Oficialna strona klubu sportowego Olimpia Elbląg

30 września

W PRUSZKOWIE NA REMIS

W PRUSZKOWIE NA REMIS

Sobotni mecz wyjazdowy nie przyniósł oczekiwanej niespodzianki, ale z Pruszkowa wróciliśmy z bardzo cennym punktem.

W piątek, 28 września 2018 r. Żółto-biało-niebiescy udali się w podróż do Pruszkowa, by następnego dnia wieczorem zmierzyć się z tamtejszym Zniczem w walce o 3 punkty.

Po pierwszych 45 minutach na tablicy wyników widniało 0:0. W doliczonym czasie gry pierwszej połowy M.Szmydt znalazł się sam przed bramkarzem Znicza i celnym strzałem ustalił wynik na 0:1. Do szatni schodziliśmy więc z jednobramkową przewagą. Druga odsłona meczu to przewaga Znicza, jednak dobrze się broniliśmy i dochodziliśmy do swoich sytuacji. Niestety, jedna z kontr przeciwników zakończyła się strzałem z główki z najbliższej odległości i tak padł gol na 1:1. Była to 85 minuta spotkania i mimo doliczonych kolejnych 5 wynik nie uległ już zmianie.

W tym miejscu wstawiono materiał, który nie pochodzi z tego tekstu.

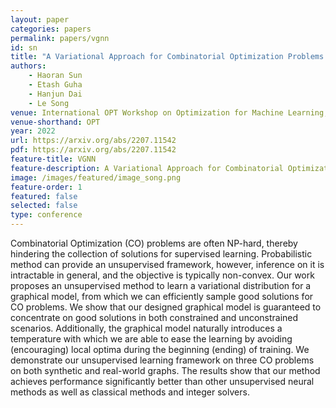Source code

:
 ```yaml
---
layout: paper
categories: papers
permalink: papers/vgnn
id: sn
title: "A Variational Approach for Combinatorial Optimization Problems on Graphs"
authors:
    - Haoran Sun
    - Etash Guha
    - Hanjun Dai
    - Le Song
venue: International OPT Workshop on Optimization for Machine Learning,
venue-shorthand: OPT
year: 2022
url: https://arxiv.org/abs/2207.11542
pdf: https://arxiv.org/abs/2207.11542
feature-title: VGNN
feature-description: A Variational Approach for Combinatorial Optimizatio Problems on Graphs
image: /images/featured/image_song.png
feature-order: 1
featured: false
selected: false
type: conference
---
```


Combinatorial Optimization (CO) problems are often NP-hard, thereby hindering the collection of solutions for supervised learning.
Probabilistic method can provide an unsupervised framework, however, inference on it is intractable in general, and the objective is typically non-convex.
Our work proposes an unsupervised method to learn a variational distribution for a graphical model, from which we can efficiently sample good solutions for CO problems. 
We show that our designed graphical model is guaranteed to concentrate on good solutions in both constrained and unconstrained scenarios.
Additionally, the graphical model naturally introduces a temperature with which we are able to ease the learning by avoiding (encouraging) local optima during the beginning (ending) of training.
We demonstrate our unsupervised learning framework on three CO problems on both synthetic and real-world graphs. 
The results show that our method achieves performance significantly better than other unsupervised neural methods as well as classical methods and integer solvers.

Po meczu trener Nocoń, dla którego był to pierwszy mecz w roli szkoleniowca Olimpii Elbląg, powiedział:

- Na pewno zabrakło nam nie dużo, by wywieźć stąd 3 punkty. Przed meczem remis bralibyśmy w ciemno, ale po końcowym gwizdku czujemy lekki niedosyt, choć i ten 1 punkt oczywiście szanujemy. Jestem zadowolony z zaangażowania zawodników. Mimo tylu porażek w ostatnim czasie potrafili się podnieść i to z pewnością jest dobry prognostyk. Musimy z pewnością popracować nad tym, jak gramy w końcówkach spotkania, bo w tym sezonie jest to zdecydowania nasza bolączka, ale głęboko wierzę, że i z tym sobie poradzimy.

W następnej kolejce Olimpia zagra u siebie ze Stalą Stalowa Wola (sobota, 6 października o 19:45).



Znicz Pruszków     1-1     Olimpia Elbląg     29 września, 18:30

Bramki: Dariusz Zjawiński 85 - Mateusz Szmydt 45

Olimpia: 1. Dawid Kapłon - 16. Tomasz Sedlewski, 2. Tomasz Lewandowski, 5. Kamil Wenger, 11. Mateusz Bogdanowicz - 6. Anton Kołosow (80, 82. Eduardo), 4. Kacper Korkliniewski, 8. Michał Ressel (88, 13. Michał Kuczałek), 17. Jakub Bojas, 10. Mateusz Szmydt (90, 70. Bartosz Nowicki) - 9. Michał Fidziukiewicz.